(What needs to be done): Transcribe each entry so that it matches the original exactly.
---- Working data
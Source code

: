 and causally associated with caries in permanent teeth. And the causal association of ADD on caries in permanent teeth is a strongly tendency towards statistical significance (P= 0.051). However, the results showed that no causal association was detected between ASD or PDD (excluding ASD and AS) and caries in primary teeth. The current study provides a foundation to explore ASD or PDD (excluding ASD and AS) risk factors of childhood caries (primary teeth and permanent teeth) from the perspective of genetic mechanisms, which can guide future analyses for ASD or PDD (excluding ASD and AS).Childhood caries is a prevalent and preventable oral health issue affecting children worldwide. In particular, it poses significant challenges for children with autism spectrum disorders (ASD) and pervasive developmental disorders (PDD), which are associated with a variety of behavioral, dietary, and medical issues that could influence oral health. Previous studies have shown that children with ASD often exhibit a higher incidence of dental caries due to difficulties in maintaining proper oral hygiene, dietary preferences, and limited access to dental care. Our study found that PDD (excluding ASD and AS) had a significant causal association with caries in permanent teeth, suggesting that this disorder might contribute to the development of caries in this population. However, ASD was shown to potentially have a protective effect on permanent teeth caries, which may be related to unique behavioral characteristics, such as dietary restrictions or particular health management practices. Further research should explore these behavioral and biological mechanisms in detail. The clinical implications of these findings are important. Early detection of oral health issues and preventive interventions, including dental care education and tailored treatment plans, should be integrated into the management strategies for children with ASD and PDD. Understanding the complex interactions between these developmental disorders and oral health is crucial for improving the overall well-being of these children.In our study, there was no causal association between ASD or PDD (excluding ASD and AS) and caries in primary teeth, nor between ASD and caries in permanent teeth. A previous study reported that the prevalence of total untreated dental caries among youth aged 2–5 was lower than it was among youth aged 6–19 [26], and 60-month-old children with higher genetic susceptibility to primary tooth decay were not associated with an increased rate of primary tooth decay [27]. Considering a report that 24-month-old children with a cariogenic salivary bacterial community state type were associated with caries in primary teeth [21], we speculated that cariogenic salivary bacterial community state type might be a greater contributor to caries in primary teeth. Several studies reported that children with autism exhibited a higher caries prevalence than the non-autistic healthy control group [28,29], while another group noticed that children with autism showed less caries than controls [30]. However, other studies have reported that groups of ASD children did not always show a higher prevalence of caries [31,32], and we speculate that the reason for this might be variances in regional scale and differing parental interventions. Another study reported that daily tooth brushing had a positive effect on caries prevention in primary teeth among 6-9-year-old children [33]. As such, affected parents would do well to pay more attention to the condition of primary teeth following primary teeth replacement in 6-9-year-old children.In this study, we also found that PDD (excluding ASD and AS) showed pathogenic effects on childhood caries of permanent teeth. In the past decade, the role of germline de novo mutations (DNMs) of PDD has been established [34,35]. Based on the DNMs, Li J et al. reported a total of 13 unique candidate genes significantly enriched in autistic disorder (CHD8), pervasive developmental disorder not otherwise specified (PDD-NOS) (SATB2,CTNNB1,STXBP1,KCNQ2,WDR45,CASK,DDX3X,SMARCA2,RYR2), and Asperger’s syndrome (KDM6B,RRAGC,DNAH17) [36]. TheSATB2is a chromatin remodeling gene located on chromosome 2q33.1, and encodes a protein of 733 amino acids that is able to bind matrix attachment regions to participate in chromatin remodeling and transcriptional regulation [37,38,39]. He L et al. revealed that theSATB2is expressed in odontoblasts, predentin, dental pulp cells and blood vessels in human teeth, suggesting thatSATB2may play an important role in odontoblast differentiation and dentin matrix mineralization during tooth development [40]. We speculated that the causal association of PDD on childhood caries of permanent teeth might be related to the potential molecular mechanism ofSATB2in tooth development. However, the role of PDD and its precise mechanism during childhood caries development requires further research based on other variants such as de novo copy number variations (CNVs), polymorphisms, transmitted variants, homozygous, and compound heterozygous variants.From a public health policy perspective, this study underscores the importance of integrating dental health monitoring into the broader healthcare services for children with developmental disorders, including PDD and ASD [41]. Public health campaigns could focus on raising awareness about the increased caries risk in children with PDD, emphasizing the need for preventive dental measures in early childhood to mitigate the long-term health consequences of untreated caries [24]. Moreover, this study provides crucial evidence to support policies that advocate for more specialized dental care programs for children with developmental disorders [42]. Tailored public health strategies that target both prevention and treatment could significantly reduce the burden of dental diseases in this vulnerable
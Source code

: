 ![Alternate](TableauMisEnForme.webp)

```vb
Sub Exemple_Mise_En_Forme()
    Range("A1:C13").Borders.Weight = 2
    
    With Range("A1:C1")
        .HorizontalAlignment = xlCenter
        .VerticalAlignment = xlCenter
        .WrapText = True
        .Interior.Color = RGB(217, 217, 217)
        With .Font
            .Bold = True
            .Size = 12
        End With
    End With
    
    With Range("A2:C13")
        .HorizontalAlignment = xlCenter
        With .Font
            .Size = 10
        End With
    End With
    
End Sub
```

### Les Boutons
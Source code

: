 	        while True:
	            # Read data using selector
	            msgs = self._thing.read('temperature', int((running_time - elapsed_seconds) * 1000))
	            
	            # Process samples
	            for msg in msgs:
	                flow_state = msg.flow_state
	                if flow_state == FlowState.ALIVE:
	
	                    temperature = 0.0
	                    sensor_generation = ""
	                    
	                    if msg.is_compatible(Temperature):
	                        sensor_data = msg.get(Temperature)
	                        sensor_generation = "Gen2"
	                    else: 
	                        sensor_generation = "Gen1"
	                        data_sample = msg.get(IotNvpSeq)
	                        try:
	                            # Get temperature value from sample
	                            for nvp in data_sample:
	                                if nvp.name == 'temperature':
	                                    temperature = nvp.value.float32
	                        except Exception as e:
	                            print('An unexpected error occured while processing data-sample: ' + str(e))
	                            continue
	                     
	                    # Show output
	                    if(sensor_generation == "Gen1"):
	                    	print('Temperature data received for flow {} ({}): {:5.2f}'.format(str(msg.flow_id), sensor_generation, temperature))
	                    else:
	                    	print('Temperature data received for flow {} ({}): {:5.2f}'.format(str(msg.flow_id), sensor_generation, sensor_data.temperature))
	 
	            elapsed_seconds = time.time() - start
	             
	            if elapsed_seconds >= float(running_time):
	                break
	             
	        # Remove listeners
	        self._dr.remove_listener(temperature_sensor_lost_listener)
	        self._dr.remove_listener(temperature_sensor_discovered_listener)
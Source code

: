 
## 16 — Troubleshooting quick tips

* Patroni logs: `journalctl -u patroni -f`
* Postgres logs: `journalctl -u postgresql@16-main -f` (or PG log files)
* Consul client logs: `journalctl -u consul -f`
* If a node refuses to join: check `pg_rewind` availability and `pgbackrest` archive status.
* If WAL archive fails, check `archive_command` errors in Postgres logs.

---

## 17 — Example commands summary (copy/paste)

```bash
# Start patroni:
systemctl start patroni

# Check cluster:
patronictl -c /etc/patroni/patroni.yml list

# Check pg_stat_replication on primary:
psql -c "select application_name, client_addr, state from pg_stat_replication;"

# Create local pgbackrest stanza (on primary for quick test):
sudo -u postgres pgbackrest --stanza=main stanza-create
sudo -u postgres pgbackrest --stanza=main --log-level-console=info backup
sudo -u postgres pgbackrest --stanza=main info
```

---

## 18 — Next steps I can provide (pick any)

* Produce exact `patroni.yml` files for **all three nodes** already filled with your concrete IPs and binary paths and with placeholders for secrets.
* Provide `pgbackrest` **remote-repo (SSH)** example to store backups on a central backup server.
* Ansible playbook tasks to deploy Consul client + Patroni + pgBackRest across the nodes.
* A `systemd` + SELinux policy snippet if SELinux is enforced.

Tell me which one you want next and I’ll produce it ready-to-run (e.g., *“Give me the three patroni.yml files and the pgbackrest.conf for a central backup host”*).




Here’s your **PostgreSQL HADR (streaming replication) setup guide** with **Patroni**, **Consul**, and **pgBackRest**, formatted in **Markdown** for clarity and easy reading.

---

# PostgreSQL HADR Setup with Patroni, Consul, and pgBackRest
--------
(Final answer):
Source code

: and causally associated with caries in permanent teeth. And the causal association of ADD on caries in permanent teeth is a strongly tendency towards statistical significance (P= 0.051). However, the results showed that no causal association was detected between ASD or PDD (excluding ASD and AS) and caries in primary teeth. The current study provides a foundation to explore ASD or PDD (excluding ASD and AS) risk factors of childhood caries (primary teeth and permanent teeth) from the perspective of genetic mechanisms, which can guide future analyses for ASD or PDD (excluding ASD and AS).Childhood caries is a prevalent and preventable oral health issue affecting children worldwide. In particular, it poses significant challenges for children with autism spectrum disorders (ASD) and pervasive developmental disorders (PDD), which are associated with a variety of behavioral, dietary, and medical issues that could influence oral health. Previous studies have shown that children with ASD often exhibit a higher incidence of dental caries due to difficulties in maintaining proper oral hygiene, dietary preferences, and limited access to dental care. Our study found that PDD (excluding ASD and AS) had a significant causal association with caries in permanent teeth, suggesting that this disorder might contribute to the development of caries in this population. However, ASD was shown to potentially have a protective effect on permanent teeth caries, which may be related to unique behavioral characteristics, such as dietary restrictions or particular health management practices. Further research should explore these behavioral and biological mechanisms in detail. The clinical implications of these findings are important. Early detection of oral health issues and preventive interventions, including dental care education and tailored treatment plans, should be integrated into the management strategies for children with ASD and PDD. Understanding the complex interactions between these developmental disorders and oral health is crucial for improving the overall well-being of these children.In our study, there was no causal association between ASD or PDD (excluding ASD and AS) and caries in primary teeth, nor between ASD and caries in permanent teeth. A previous study reported that the prevalence of total untreated dental caries among youth aged 2–5 was lower than it was among youth aged 6–19 [26], and 60-month-old children with higher genetic susceptibility to primary tooth decay were not associated with an increased rate of primary tooth decay [27]. Considering a report that 24-month-old children with a cariogenic salivary bacterial community state type were associated with caries in primary teeth [21], we speculated that cariogenic salivary bacterial community state type might be a greater contributor to caries in primary teeth. Several studies reported that children with autism exhibited a higher caries prevalence than the non-autistic healthy control group [28,29], while another group noticed that children with autism showed less caries than controls [30]. However, other studies have reported that groups of ASD children did not always show a higher prevalence of caries [31,32], and we speculate that the reason for this might be variances in regional scale and differing parental interventions. Another study reported that daily tooth brushing had a positive effect on caries prevention in primary teeth among 6-9-year-old children [33]. As such, affected parents would do well to pay more attention to the condition of primary teeth following primary teeth replacement in 6-9-year-old children.In this study, we also found that PDD (excluding ASD and AS) showed pathogenic effects on childhood caries of permanent teeth. In the past decade, the role of germline de novo mutations (DNMs) of PDD has been established [34,35]. Based on the DNMs, Li J et al. reported a total of 13 unique candidate genes significantly enriched in autistic disorder (CHD8), pervasive developmental disorder not otherwise specified (PDD-NOS) (SATB2,CTNNB1,STXBP1,KCNQ2,WDR45,CASK,DDX3X,SMARCA2,RYR2), and Asperger’s syndrome (KDM6B,RRAGC,DNAH17) [36]. TheSATB2is a chromatin remodeling gene located on chromosome 2q33.1, and encodes a protein of 733 amino acids that is able to bind matrix attachment regions to participate in chromatin remodeling and transcriptional regulation [37,38,39]. He L et al. revealed that theSATB2is expressed in odontoblasts, predentin, dental pulp cells and blood vessels in human teeth, suggesting thatSATB2may play an important role in odontoblast differentiation and dentin matrix mineralization during tooth development [40]. We speculated that the causal association of PDD on childhood caries of permanent teeth might be related to the potential molecular mechanism ofSATB2in tooth development. However, the role of PDD and its precise mechanism during childhood caries development requires further research based on other variants such as de novo copy number variations (CNVs), polymorphisms, transmitted variants, homozygous, and compound heterozygous variants.From a public health policy perspective, this study underscores the importance of integrating dental health monitoring into the broader healthcare services for children with developmental disorders, including PDD and ASD [41]. Public health campaigns could focus on raising awareness about the increased caries risk in children with PDD, emphasizing the need for preventive dental measures in early childhood to mitigate the long-term health consequences of untreated caries [24]. Moreover, this study provides crucial evidence to support policies that advocate for more specialized dental care programs for children with developmental disorders [42]. Tailored public health strategies that target both prevention and treatment could significantly reduce the burden of dental diseases in this vulnerable
Source code

: ![Alternate](TableauMisEnForme.webp)

```vb
Sub Exemple_Mise_En_Forme()
    Range("A1:C13").Borders.Weight = 2
    
    With Range("A1:C1")
        .HorizontalAlignment = xlCenter
        .VerticalAlignment = xlCenter
        .WrapText = True
        .Interior.Color = RGB(217, 217, 217)
        With .Font
            .Bold = True
            .Size = 12
        End With
    End With
    
    With Range("A2:C13")
        .HorizontalAlignment = xlCenter
        With .Font
            .Size = 10
        End With
    End With
    
End Sub
```

### Les Boutons
Source code

: 	        while True:
	            # Read data using selector
	            msgs = self._thing.read('temperature', int((running_time - elapsed_seconds) * 1000))
	            
	            # Process samples
	            for msg in msgs:
	                flow_state = msg.flow_state
	                if flow_state == FlowState.ALIVE:
	
	                    temperature = 0.0
	                    sensor_generation = ""
	                    
	                    if msg.is_compatible(Temperature):
	                        sensor_data = msg.get(Temperature)
	                        sensor_generation = "Gen2"
	                    else: 
	                        sensor_generation = "Gen1"
	                        data_sample = msg.get(IotNvpSeq)
	                        try:
	                            # Get temperature value from sample
	                            for nvp in data_sample:
	                                if nvp.name == 'temperature':
	                                    temperature = nvp.value.float32
	                        except Exception as e:
	                            print('An unexpected error occured while processing data-sample: ' + str(e))
	                            continue
	                     
	                    # Show output
	                    if(sensor_generation == "Gen1"):
	                    	print('Temperature data received for flow {} ({}): {:5.2f}'.format(str(msg.flow_id), sensor_generation, temperature))
	                    else:
	                    	print('Temperature data received for flow {} ({}): {:5.2f}'.format(str(msg.flow_id), sensor_generation, sensor_data.temperature))
	 
	            elapsed_seconds = time.time() - start
	             
	            if elapsed_seconds >= float(running_time):
	                break
	             
	        # Remove listeners
	        self._dr.remove_listener(temperature_sensor_lost_listener)
	        self._dr.remove_listener(temperature_sensor_discovered_listener)
Source code

: 
## 16 — Troubleshooting quick tips

* Patroni logs: `journalctl -u patroni -f`
* Postgres logs: `journalctl -u postgresql@16-main -f` (or PG log files)
* Consul client logs: `journalctl -u consul -f`
* If a node refuses to join: check `pg_rewind` availability and `pgbackrest` archive status.
* If WAL archive fails, check `archive_command` errors in Postgres logs.

---

## 17 — Example commands summary (copy/paste)

```bash
# Start patroni:
systemctl start patroni

# Check cluster:
patronictl -c /etc/patroni/patroni.yml list

# Check pg_stat_replication on primary:
psql -c "select application_name, client_addr, state from pg_stat_replication;"

# Create local pgbackrest stanza (on primary for quick test):
sudo -u postgres pgbackrest --stanza=main stanza-create
sudo -u postgres pgbackrest --stanza=main --log-level-console=info backup
sudo -u postgres pgbackrest --stanza=main info
```

---

## 18 — Next steps I can provide (pick any)

* Produce exact `patroni.yml` files for **all three nodes** already filled with your concrete IPs and binary paths and with placeholders for secrets.
* Provide `pgbackrest` **remote-repo (SSH)** example to store backups on a central backup server.
* Ansible playbook tasks to deploy Consul client + Patroni + pgBackRest across the nodes.
* A `systemd` + SELinux policy snippet if SELinux is enforced.

Tell me which one you want next and I’ll produce it ready-to-run (e.g., *“Give me the three patroni.yml files and the pgbackrest.conf for a central backup host”*).




Here’s your **PostgreSQL HADR (streaming replication) setup guide** with **Patroni**, **Consul**, and **pgBackRest**, formatted in **Markdown** for clarity and easy reading.

---

# PostgreSQL HADR Setup with Patroni, Consul, and pgBackRest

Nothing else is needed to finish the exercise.